The second medical records pratfall

The last time Singapore suffered a medical-records pratfall was in July 2018, when 1.5 million patients’ records – including that of Prime Minister Lee Hsien Loong – were seized and illegally copied in a malicious cyberattack on the databases of the city state’s SingHealth hospital group.

A committee of inquiry published its report into the hack earlier in January, saying that the attacker(s)’ success in obtaining and exfiltrating the records wasn’t inevitable. From the report:

IHiS and SingHealth should have been better prepared and more robust in their actions. If they had done so, the cyber-attack could have been limited or even stopped.

The inquiry found that staff had inadequate cybersecurity awareness, training, and resources; that there were a number of vulnerabilities, weaknesses, and misconfigurations in the SingHealth network and database system that could have been remediated before the attack; and that SingHealth “had no management line of sight with regard to the assessment of cybersecurity risks.”

Although it’s not clear that a cyberbreach took place in the doxxing of the HIV records – the records could have been in paper form, for all we know – the government’s assessment of the SingHealth breach makes clear that there were ample vulnerabilities and lack of preparedness that could allow breaches to happen.

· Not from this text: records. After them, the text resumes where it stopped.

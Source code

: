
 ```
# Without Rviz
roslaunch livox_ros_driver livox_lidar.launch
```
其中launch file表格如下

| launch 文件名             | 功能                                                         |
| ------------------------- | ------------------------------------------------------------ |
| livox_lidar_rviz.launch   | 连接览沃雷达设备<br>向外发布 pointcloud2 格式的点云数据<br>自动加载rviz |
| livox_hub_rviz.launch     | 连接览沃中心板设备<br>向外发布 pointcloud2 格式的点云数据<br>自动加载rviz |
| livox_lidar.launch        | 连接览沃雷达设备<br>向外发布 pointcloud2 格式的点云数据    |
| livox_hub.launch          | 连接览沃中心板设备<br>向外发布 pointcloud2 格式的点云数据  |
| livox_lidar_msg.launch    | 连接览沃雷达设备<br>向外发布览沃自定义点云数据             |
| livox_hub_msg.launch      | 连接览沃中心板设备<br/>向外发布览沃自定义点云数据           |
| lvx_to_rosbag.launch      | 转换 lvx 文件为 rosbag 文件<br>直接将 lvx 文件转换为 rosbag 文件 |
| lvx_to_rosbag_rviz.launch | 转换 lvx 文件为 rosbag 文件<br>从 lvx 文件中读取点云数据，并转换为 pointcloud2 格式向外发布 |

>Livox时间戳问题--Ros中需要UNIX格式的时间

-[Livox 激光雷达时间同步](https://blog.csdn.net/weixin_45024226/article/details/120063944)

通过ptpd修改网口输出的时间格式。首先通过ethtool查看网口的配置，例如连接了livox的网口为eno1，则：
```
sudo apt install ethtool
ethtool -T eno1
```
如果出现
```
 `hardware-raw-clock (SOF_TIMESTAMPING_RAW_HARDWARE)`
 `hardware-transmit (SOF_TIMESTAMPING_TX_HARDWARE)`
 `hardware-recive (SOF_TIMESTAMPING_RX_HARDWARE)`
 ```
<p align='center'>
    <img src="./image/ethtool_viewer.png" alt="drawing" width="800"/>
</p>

That’s the core problem of any potential breach: without the right precautions in place, you have little choice but to assume the worst. Even if nothing “cyber” actually led to the HIV records being breached, it sounds as if the fruit was ripe for the cyber plucking.

1 Comment

> who allegedly published, the HIV records is Mikhy K. Farrera Brochez. Brochez is a male US citizen who was living and working in Singapore

Wonder what Michael Fay thinks of a guy getting mere jailtime for 14,000 counts of theft.